National Examinations and Accredited Education

The NCCAOM was established in 1982 to validate entry-level competency in the practice of acupuncture and Oriental medicine. The state of Wisconsin established certification for the profession of acupuncture in 1989 and requires candidates to pass NCCAOM examinations. On December 19, 2013 the NCCAOM issued an opinion letter stating the proposed bill poses a threat to recognized standards of competence and safety and may put healthcare consumers at risk. It is in the best interest of the public to hold all practitioners to the same entry- level competency standards established by the NCCAOM.
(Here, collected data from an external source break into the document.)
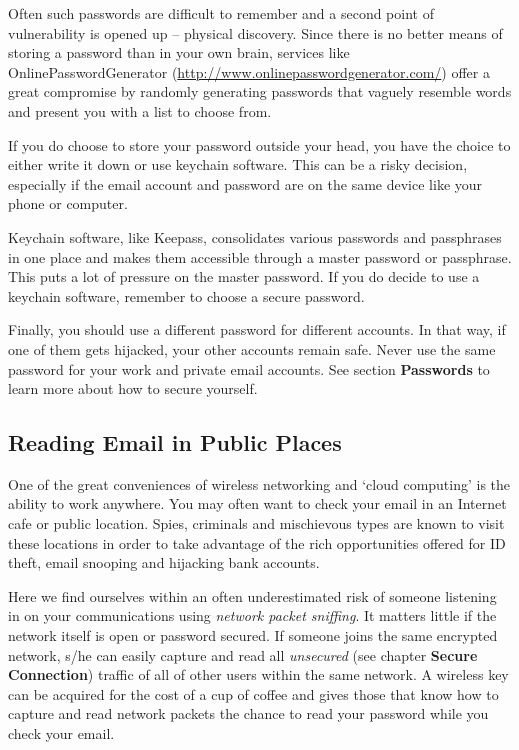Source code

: Often such passwords are difficult to remember and a second point of
vulnerability is opened up -- physical discovery. Since there is no
better means of storing a password than in your own brain, services like
OnlinePasswordGenerator
(\href{http://www.onlinepasswordgenerator.com/}{http://www.onlinepasswordgenerator.com/})
offer a great compromise by randomly generating passwords that vaguely
resemble words and present you with a list to choose from.

If you do choose to store your password outside your head, you have the
choice to either write it down or use keychain software. This can be a
risky decision, especially if the email account and password are on the
same device like your phone or computer.

Keychain software, like Keepass, consolidates various passwords and
passphrases in one place and makes them accessible through a master
password or passphrase. This puts a lot of pressure on the master
password. If you do decide to use a keychain software, remember to
choose a secure password.

Finally, you should use a different password for different accounts. In
that way, if one of them gets hijacked, your other accounts remain safe.
Never use the same password for your work and private email accounts.
See section \textbf{Passwords} to learn more about how to secure
yourself.

\subsection{Reading Email in Public Places}

One of the great conveniences of wireless networking and `cloud
computing' is the ability to work anywhere. You may often want to check
your email in an Internet cafe or public location. Spies, criminals and
mischievous types are known to visit these locations in order to take
advantage of the rich opportunities offered for ID theft, email snooping
and hijacking bank accounts.

Here we find ourselves within an often underestimated risk of someone
listening in on your communications using \emph{network packet
sniffing}. It matters little if the network itself is open or password
secured. If someone joins the same encrypted network, s/he can easily
capture and read all \emph{unsecured} (see chapter \textbf{Secure
Connection}) traffic of all of other users within the same network. A
wireless key can be acquired for the cost of a cup of coffee and gives
those that know how to capture and read network packets the chance to
read your password while you check your email.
To become certified to practice acupuncture in Wisconsin, candidates must complete 1,900 hours of study, including 660 hours of clinical supervised training, at an accredited institution, pass the NCCAOM boards and demonstrate the knowledge, skills, and abilities (KSA’s) that ensure the safe practice of acupuncture. In stark contrast, the proposed legislation allows chiropractors to become certified to practice acupuncture with only 100 hours of education, with no supervised clinical training, and without passing the NCCAOM board examinations.
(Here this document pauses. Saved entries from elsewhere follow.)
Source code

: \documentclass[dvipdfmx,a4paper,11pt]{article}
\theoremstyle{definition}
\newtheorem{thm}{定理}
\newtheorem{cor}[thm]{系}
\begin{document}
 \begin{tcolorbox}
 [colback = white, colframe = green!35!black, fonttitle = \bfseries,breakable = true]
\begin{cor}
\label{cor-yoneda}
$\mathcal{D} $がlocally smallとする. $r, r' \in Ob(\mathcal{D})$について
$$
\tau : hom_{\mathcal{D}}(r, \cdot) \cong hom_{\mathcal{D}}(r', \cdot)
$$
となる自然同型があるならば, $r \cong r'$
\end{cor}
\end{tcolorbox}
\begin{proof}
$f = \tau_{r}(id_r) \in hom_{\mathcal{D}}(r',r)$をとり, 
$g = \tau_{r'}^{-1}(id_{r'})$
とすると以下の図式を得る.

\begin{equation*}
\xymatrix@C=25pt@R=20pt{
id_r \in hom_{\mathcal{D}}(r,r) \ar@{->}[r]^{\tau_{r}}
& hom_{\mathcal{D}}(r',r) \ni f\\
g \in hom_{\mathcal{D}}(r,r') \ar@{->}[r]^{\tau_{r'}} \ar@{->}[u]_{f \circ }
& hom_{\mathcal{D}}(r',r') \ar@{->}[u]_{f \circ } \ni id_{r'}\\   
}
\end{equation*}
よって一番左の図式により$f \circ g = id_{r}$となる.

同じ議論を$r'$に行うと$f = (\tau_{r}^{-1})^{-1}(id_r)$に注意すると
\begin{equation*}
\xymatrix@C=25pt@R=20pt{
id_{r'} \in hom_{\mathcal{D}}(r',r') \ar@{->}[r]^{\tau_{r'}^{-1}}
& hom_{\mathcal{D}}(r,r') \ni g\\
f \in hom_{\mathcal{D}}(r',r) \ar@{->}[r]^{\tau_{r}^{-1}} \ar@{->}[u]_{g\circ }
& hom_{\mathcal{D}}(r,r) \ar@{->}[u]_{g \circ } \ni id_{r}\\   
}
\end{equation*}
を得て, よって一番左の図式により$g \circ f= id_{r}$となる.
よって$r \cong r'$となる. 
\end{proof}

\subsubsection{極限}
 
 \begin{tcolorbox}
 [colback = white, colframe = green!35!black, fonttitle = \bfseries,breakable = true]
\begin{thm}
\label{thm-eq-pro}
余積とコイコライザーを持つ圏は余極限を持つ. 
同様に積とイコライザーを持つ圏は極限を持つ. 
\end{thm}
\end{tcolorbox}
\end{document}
Wisconsin’s Midwest College of Oriental Medicine’s (MCOM) course curriculum includes 1,524 hours of classes and supervised clinics in acupuncture and Oriental medicine and allows credit for equivalent bioscience coursework. In contrast, standard chiropractic curriculum is devoted to ensuring chiropractors can act as primary care providers and make western differential diagnoses. National University for Health Sciences course curriculum includes only 82.5 hours of training dedicated to manual chiropractic adjustments and there are NO courses pertaining to acupuncture or Oriental medicine.

Conclusion

Constituents rely on state agencies to govern healthcare professionals and safeguard the public’s health interests. Legislators should oppose this bill because it circumvents the established standards of care for safely practicing acupuncture, promotes fee splitting, and creates an unfair economic disadvantage for state certified acupuncturists who are business owners.

 


 

WISCA Opposed The Nutrition Bill AB742/SB394

In 2008, WISCA lead a grassroots effort against the Nutrition Bill AB742/SB394. This bill would have eliminated the ability of Certified Acupuncturists to prescribe herbs, or counsel patients on nutrition, supplements and diet.

Due to grassroots efforts of several organizations, Bill AB742/SB394 was eventually amended to provide an exemption for many medical providers, including acupuncturists. The bill was dropped due to these amendments.

WISCA continues to monitor the situation to insure that if this bill returns, it contains the proper amendments to maintain our current scope of practice as Certified Acupuncturists.